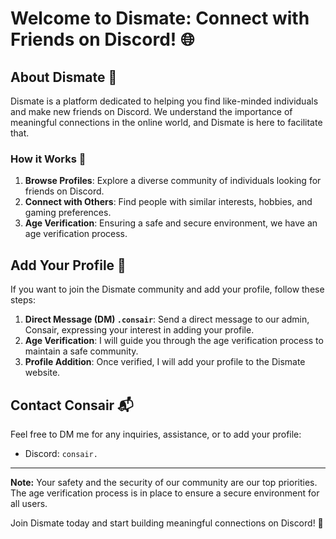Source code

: # Welcome to Dismate: Connect with Friends on Discord! 🌐

## About Dismate 🚀
Dismate is a platform dedicated to helping you find like-minded individuals and make new friends on Discord. We understand the importance of meaningful connections in the online world, and Dismate is here to facilitate that.

### How it Works 🔄
1. **Browse Profiles**: Explore a diverse community of individuals looking for friends on Discord.
2. **Connect with Others**: Find people with similar interests, hobbies, and gaming preferences.
3. **Age Verification**: Ensuring a safe and secure environment, we have an age verification process.

## Add Your Profile 📝
If you want to join the Dismate community and add your profile, follow these steps:

1. **Direct Message (DM) `.consair`**: Send a direct message to our admin, Consair, expressing your interest in adding your profile.
2. **Age Verification**: I will guide you through the age verification process to maintain a safe community.
3. **Profile Addition**: Once verified, I will add your profile to the Dismate website.

## Contact Consair 📬
Feel free to DM me for any inquiries, assistance, or to add your profile:
- Discord: `consair.`

---

**Note:** Your safety and the security of our community are our top priorities. The age verification process is in place to ensure a secure environment for all users.

Join Dismate today and start building meaningful connections on Discord! 🚀
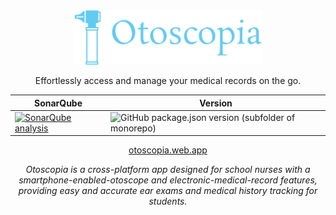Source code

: <div align="center">

<img alt="otoscopia" src=".github/readme_images/app_icon.svg?sanitize=true" width="300">

Effortlessly access and manage your medical records on the go.

| SonarQube | Version |
|----------|----------|
| [![SonarQube analysis](https://github.com/otoscopia/otoscopia/actions/workflows/sonarqube.yml/badge.svg)](https://github.com/otoscopia/otoscopia/actions/workflows/sonarqube.yml)| ![GitHub package.json version (subfolder of monorepo)](https://img.shields.io/github/package-json/v/otoscopia/otoscopia?filename=package.json&style=plastic)|

[otoscopia.web.app](https://otoscopia.web.app/)

<i>Otoscopia is a cross-platform app designed for school nurses with a smartphone-enabled-otoscope and electronic-medical-record features, providing easy and accurate ear exams and medical history tracking for students.</i>
</div>
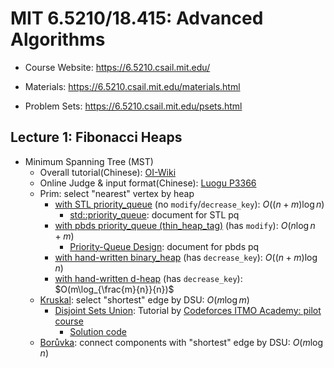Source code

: # MIT 6.5210/18.415: Advanced Algorithms

- Course Website: https://6.5210.csail.mit.edu/

- Materials: https://6.5210.csail.mit.edu/materials.html
- Problem Sets: https://6.5210.csail.mit.edu/psets.html

## Lecture 1:  Fibonacci Heaps

- Minimum Spanning Tree (MST)
  - Overall tutorial(Chinese): [OI-Wiki](https://oi-wiki.org/graph/mst/)
  - Online Judge & input format(Chinese): [Luogu P3366](https://www.luogu.com.cn/problem/P3366)
  - Prim: select "nearest" vertex by heap
    - [with STL priority_queue](https://github.com/SkqLiao/MIT-6.5210/blob/main/lec1/prim-stl.cpp) (no `modify`/`decrease_key`): $O((n+m)\log{n})$
      - [std::priority_queue](https://en.cppreference.com/w/cpp/container/priority_queue): document for STL pq
    - [with pbds priority_queue (thin_heap_tag)](https://github.com/SkqLiao/MIT-6.5210/blob/main/lec1/prim-pbds.cpp) (has `modify`): $O(n\log{n}+m)$
      - [Priority-Queue Design](https://gcc.gnu.org/onlinedocs/libstdc++/ext/pb_ds/pq_design.html): document for pbds pq
    - [with hand-written binary_heap](https://github.com/SkqLiao/MIT-6.5210/blob/main/lec1/prim-binary.cpp) (has `decrease_key`): $O((n+m)\log{n})$
    - [with hand-written d-heap](https://github.com/SkqLiao/MIT-6.5210/blob/main/lec1/prim-dheap.cpp) (has `decrease_key`): $O(m\log_{\frac{m}{n}}{n})$
  - [Kruskal](https://github.com/SkqLiao/MIT-6.5210/blob/main/lec1/kruskal.cpp): select "shortest" edge by DSU: $O(m\log{m})$
    - [Disjoint Sets Union](https://codeforces.com/edu/course/2/lesson/7): Tutorial by [Codeforces ITMO Academy: pilot course](https://codeforces.com/edu/course/2)
      - [Solution code](https://github.com/SkqLiao/codeforces-edu)
  - [Borůvka](https://github.com/SkqLiao/MIT-6.5210/blob/main/lec1/boruvka.cpp): connect components with "shortest" edge by DSU: $O(m\log{n})$

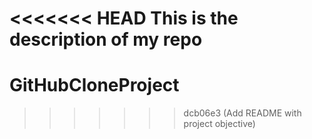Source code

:<<<<<<< HEAD
This is the description of my repo
=======
# GitHubCloneProject
>>>>>>> dcb06e3 (Add README with project objective)
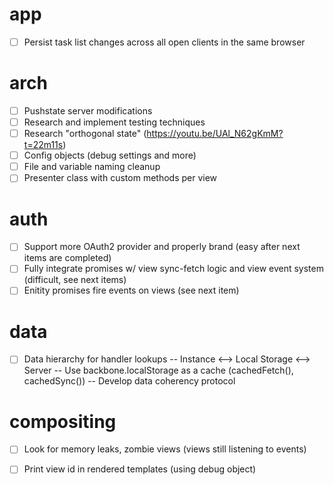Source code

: # app
- [ ] Persist task list changes across all open clients in the same browser

# arch
- [ ] Pushstate server modifications
- [ ] Research and implement testing techniques
- [ ] Research "orthogonal state" (https://youtu.be/UAl_N62gKmM?t=22m11s)
- [ ] Config objects (debug settings and more)
- [ ] File and variable naming cleanup
- [ ] Presenter class with custom methods per view

# auth
- [ ] Support more OAuth2 provider and properly brand (easy after next items are completed)
- [ ] Fully integrate promises w/ view sync-fetch logic and view event system (difficult, see next items)
- [ ] Enitity promises fire events on views (see next item)

# data
- [ ] Data hierarchy for handler lookups
-- Instance <--> Local Storage <--> Server
-- Use backbone.localStorage as a cache (cachedFetch(), cachedSync())
-- Develop data coherency protocol

# compositing
- [ ] Look for memory leaks, zombie views (views still listening to events)
- [ ] Print view id in rendered templates (using debug object)

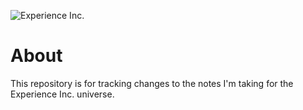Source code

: ![Experience Inc.](https://static.wikia.nocookie.net/experience-inc/images/f/f9/Experience_Logo.png)
# About
This repository is for tracking changes to the notes I'm taking for the Experience Inc. universe.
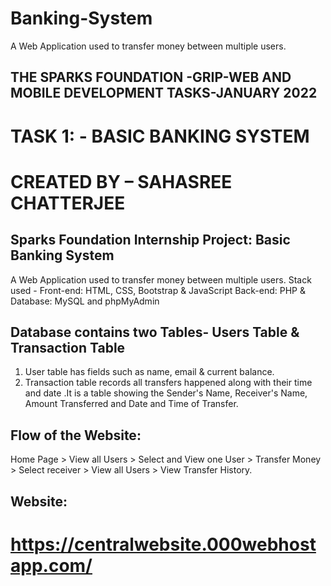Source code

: # Banking-System
A Web Application used to transfer money between multiple users.
## THE SPARKS FOUNDATION -GRIP-WEB AND MOBILE DEVELOPMENT TASKS-JANUARY 2022
# TASK 1: - BASIC BANKING SYSTEM
# CREATED BY – SAHASREE CHATTERJEE
## Sparks Foundation Internship Project: Basic Banking System
A Web Application used to transfer money between multiple users.
Stack used - Front-end: HTML, CSS, Bootstrap & JavaScript Back-end: PHP & Database: MySQL and phpMyAdmin
## Database contains two Tables- Users Table & Transaction Table
1. User table has fields such as name, email & current balance.
2. Transaction table records all transfers happened along with their 
time and date .It is a table showing the Sender's Name, Receiver's Name, Amount Transferred and Date and Time of Transfer.
## Flow of the Website:
Home Page > View all Users > Select and 
View one User > Transfer Money > Select receiver > View all Users > View Transfer History.
## Website:
# https://centralwebsite.000webhostapp.com/
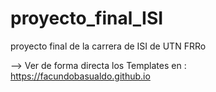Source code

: # proyecto_final_ISI
proyecto final de la carrera de ISI de UTN FRRo

--> Ver de forma directa los Templates en :
    https://facundobasualdo.github.io
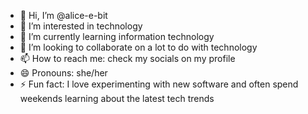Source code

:- 👋 Hi, I’m @alice-e-bit
- 👀 I’m interested in technology
- 🌱 I’m currently learning information technology
- 💞️ I’m looking to collaborate on a lot to do with technology
- 📫 How to reach me: check my socials on my profile
- 😄 Pronouns: she/her
- ⚡ Fun fact:  I love experimenting with new software and often spend weekends learning about the latest tech trends

<!---
alice-e-bit/alice-e-bit is a ✨ special ✨ repository because its `README.md` (this file) appears on your GitHub profile.
You can click the Preview link to take a look at your changes.
--->
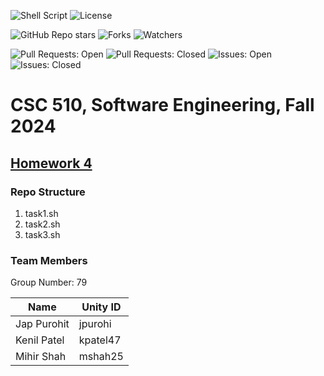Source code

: ![Shell Script](https://img.shields.io/badge/Shell_Script-121011?style=for-the-badge&logo=gnu-bash&logoColor=white) 
![License](https://img.shields.io/github/license/NCSU-SE-Fall-24/hw4.svg)

![GitHub Repo stars](https://img.shields.io/github/stars/NCSU-SE-Fall-24/hw4?cacheSeconds=0)
![Forks](https://img.shields.io/github/forks/NCSU-SE-Fall-24/hw4.svg)
![Watchers](https://img.shields.io/github/watchers/NCSU-SE-Fall-24/hw4.svg)

![Pull Requests: Open](https://img.shields.io/github/issues-pr/NCSU-SE-Fall-24/hw4.svg)
![Pull Requests: Closed](https://img.shields.io/github/issues-pr-closed/NCSU-SE-Fall-24/hw4.svg)
![Issues: Open](https://img.shields.io/github/issues/NCSU-SE-Fall-24/hw4.svg)
![Issues: Closed](https://img.shields.io/github/issues-closed/NCSU-SE-Fall-24/hw4.svg)
# CSC 510, Software Engineering, Fall 2024 
## [Homework 4](https://txt.github.io/se24fall/data.html) 

### Repo Structure
1. task1.sh
2. task2.sh
3. task3.sh

### Team Members
Group Number: 79


| Name        | Unity ID |
|-------------|----------|
| Jap Purohit | jpurohi  |
| Kenil Patel | kpatel47 |
| Mihir Shah  | mshah25  |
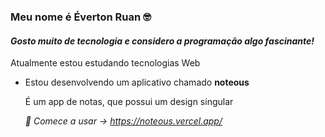 ### Meu nome é Éverton Ruan 🤓

#### *Gosto muito de tecnologia e considero a programação algo fascinante!*
Atualmente estou estudando tecnologias Web

- Estou desenvolvendo um aplicativo chamado **noteous**

  É um app de notas, que possui um design singular

  *📝 Comece a usar → https://noteous.vercel.app/* 
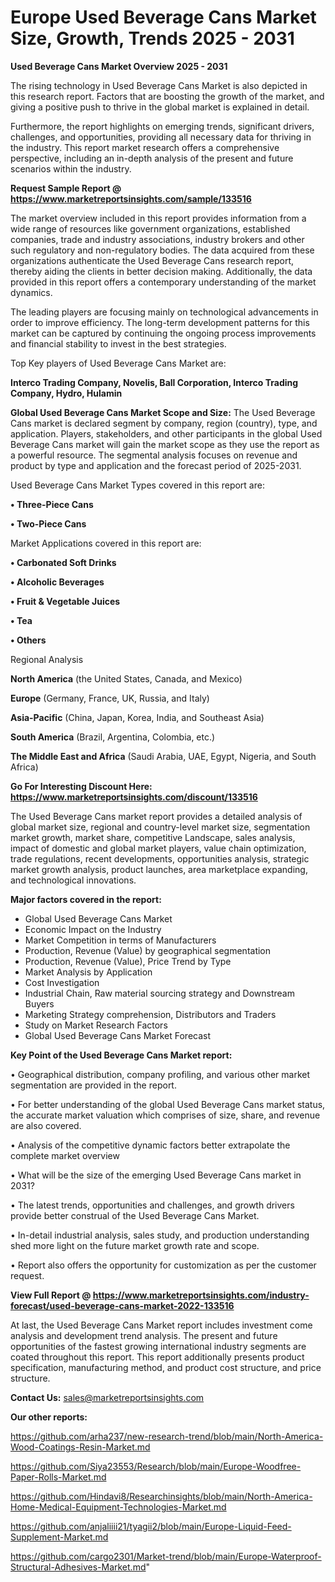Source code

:   # Europe Used Beverage Cans Market Size, Growth, Trends 2025 - 2031

<Strong> Used Beverage Cans Market Overview 2025 - 2031</strong>

The rising technology in Used Beverage Cans Market is also depicted in this research report. Factors that are boosting the growth of the market, and giving a positive push to thrive in the global market is explained in detail.

Furthermore, the report highlights on emerging trends, significant drivers, challenges, and opportunities, providing all necessary data for thriving in the industry. This report market research offers a comprehensive perspective, including an in-depth analysis of the present and future scenarios within the industry.

<strong>Request Sample Report @ <a href=https://www.marketreportsinsights.com/sample/133516>https://www.marketreportsinsights.com/sample/133516</a></strong>

The market overview included in this report provides information from a wide range of resources like government organizations, established companies, trade and industry associations, industry brokers and other such regulatory and non-regulatory bodies. The data acquired from these organizations authenticate the Used Beverage Cans research report, thereby aiding the clients in better decision making. Additionally, the data provided in this report offers a contemporary understanding of the market dynamics.

The leading players are focusing mainly on technological advancements in order to improve efficiency. The long-term development patterns for this market can be captured by continuing the ongoing process improvements and financial stability to invest in the best strategies.

Top Key players of Used Beverage Cans Market are:

<strong>Interco Trading Company, Novelis, Ball Corporation, Interco Trading Company, Hydro, Hulamin</strong>

<strong><b>Global Used Beverage Cans Market Scope and Size:</b></strong>
The Used Beverage Cans market is declared segment by company, region (country), type, and application. Players, stakeholders, and other participants in the global Used Beverage Cans market will gain the market scope as they use the report as a powerful resource. The segmental analysis focuses on revenue and product by type and application and the forecast period of 2025-2031.

Used Beverage Cans Market Types covered in this report are:

<strong>• Three-Piece Cans

• Two-Piece Cans</strong>

Market Applications covered in this report are:

<strong>• Carbonated Soft Drinks

• Alcoholic Beverages

• Fruit & Vegetable Juices

• Tea

• Others</strong> 

Regional Analysis

<strong>North America</strong> (the United States, Canada, and Mexico)

<strong>Europe</strong> (Germany, France, UK, Russia, and Italy)

<strong>Asia-Pacific</strong> (China, Japan, Korea, India, and Southeast Asia)

<strong>South America</strong> (Brazil, Argentina, Colombia, etc.)

<strong>The Middle East and Africa</strong> (Saudi Arabia, UAE, Egypt, Nigeria, and South Africa)

<strong>Go For Interesting Discount Here: <a href=https://www.marketreportsinsights.com/discount/133516>https://www.marketreportsinsights.com/discount/133516</a></strong>

The Used Beverage Cans market report provides a detailed analysis of global market size, regional and country-level market size, segmentation market growth, market share, competitive Landscape, sales analysis, impact of domestic and global market players, value chain optimization, trade regulations, recent developments, opportunities analysis, strategic market growth analysis, product launches, area marketplace expanding, and technological innovations.

<strong><b>Major factors covered in the report:</b></strong>
<ul>
  <li>Global Used Beverage Cans Market </li>
  <li>Economic Impact on the Industry</li>
  <li>Market Competition in terms of Manufacturers</li>
  <li>Production, Revenue (Value) by geographical segmentation</li>
  <li>Production, Revenue (Value), Price Trend by Type</li>
  <li>Market Analysis by Application</li>
  <li>Cost Investigation</li>
  <li>Industrial Chain, Raw material sourcing strategy and Downstream Buyers</li>
  <li>Marketing Strategy comprehension, Distributors and Traders</li>
  <li>Study on Market Research Factors</li>
  <li>Global Used Beverage Cans Market Forecast</li>
</ul>

<strong><b>Key Point of the Used Beverage Cans Market report:</b></strong>

• Geographical distribution, company profiling, and various other market segmentation are provided in the report.

• For better understanding of the global Used Beverage Cans market status, the accurate market valuation which comprises of size, share, and revenue are also covered.

• Analysis of the competitive dynamic factors better extrapolate the complete market overview

• What will be the size of the emerging Used Beverage Cans market in 2031?

• The latest trends, opportunities and challenges, and growth drivers provide better construal of the Used Beverage Cans Market.

• In-detail industrial analysis, sales study, and production understanding shed more light on the future market growth rate and scope.

• Report also offers the opportunity for customization as per the customer request.

<strong><b>View Full Report @ <a href=https://www.marketreportsinsights.com/industry-forecast/used-beverage-cans-market-2022-133516>https://www.marketreportsinsights.com/industry-forecast/used-beverage-cans-market-2022-133516</a></b></strong>


At last, the Used Beverage Cans Market report includes investment come analysis and development trend analysis. The present and future opportunities of the fastest growing international industry segments are coated throughout this report. This report additionally presents product specification, manufacturing method, and product cost structure, and price structure.

<strong>Contact Us:</strong>
sales@marketreportsinsights.com

<strong>Our other reports:</strong>

<a href=https://github.com/arha237/new-research-trend/blob/main/North-America-Wood-Coatings-Resin-Market.md>https://github.com/arha237/new-research-trend/blob/main/North-America-Wood-Coatings-Resin-Market.md</a>

<a href=https://github.com/Siya23553/Research/blob/main/Europe-Woodfree-Paper-Rolls-Market.md>https://github.com/Siya23553/Research/blob/main/Europe-Woodfree-Paper-Rolls-Market.md</a>

<a href=https://github.com/Hindavi8/Researchinsights/blob/main/North-America-Home-Medical-Equipment-Technologies-Market.md>https://github.com/Hindavi8/Researchinsights/blob/main/North-America-Home-Medical-Equipment-Technologies-Market.md</a>

<a href=https://github.com/anjaliiii21/tyagii2/blob/main/Europe-Liquid-Feed-Supplement-Market.md>https://github.com/anjaliiii21/tyagii2/blob/main/Europe-Liquid-Feed-Supplement-Market.md</a>

<a href=https://github.com/cargo2301/Market-trend/blob/main/Europe-Waterproof-Structural-Adhesives-Market.md>https://github.com/cargo2301/Market-trend/blob/main/Europe-Waterproof-Structural-Adhesives-Market.md</a>"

▶ **Brief**: Copy word for word the lines above, starting at the line containing "# CSC 510, Software Engineering, Fall 2024" and ending at the line containing "Top Key players", inclusive, with no pictures.

▶ **Output below**:
# CSC 510, Software Engineering, Fall 2024 
## [Homework 4](https://txt.github.io/se24fall/data.html) 

### Repo Structure
1. task1.sh
2. task2.sh
3. task3.sh

### Team Members
Group Number: 79


| Name        | Unity ID |
|-------------|----------|
| Jap Purohit | jpurohi  |
| Kenil Patel | kpatel47 |
| Mihir Shah  | mshah25  |
 ### Meu nome é Éverton Ruan 🤓

#### *Gosto muito de tecnologia e considero a programação algo fascinante!*
Atualmente estou estudando tecnologias Web

- Estou desenvolvendo um aplicativo chamado **noteous**

  É um app de notas, que possui um design singular

  *📝 Comece a usar → https://noteous.vercel.app/* 
Source code

:   # Europe Used Beverage Cans Market Size, Growth, Trends 2025 - 2031

<Strong> Used Beverage Cans Market Overview 2025 - 2031</strong>

The rising technology in Used Beverage Cans Market is also depicted in this research report. Factors that are boosting the growth of the market, and giving a positive push to thrive in the global market is explained in detail.

Furthermore, the report highlights on emerging trends, significant drivers, challenges, and opportunities, providing all necessary data for thriving in the industry. This report market research offers a comprehensive perspective, including an in-depth analysis of the present and future scenarios within the industry.

<strong>Request Sample Report @ <a href=https://www.marketreportsinsights.com/sample/133516>https://www.marketreportsinsights.com/sample/133516</a></strong>

The market overview included in this report provides information from a wide range of resources like government organizations, established companies, trade and industry associations, industry brokers and other such regulatory and non-regulatory bodies. The data acquired from these organizations authenticate the Used Beverage Cans research report, thereby aiding the clients in better decision making. Additionally, the data provided in this report offers a contemporary understanding of the market dynamics.

The leading players are focusing mainly on technological advancements in order to improve efficiency. The long-term development patterns for this market can be captured by continuing the ongoing process improvements and financial stability to invest in the best strategies.

Top Key players of Used Beverage Cans Market are:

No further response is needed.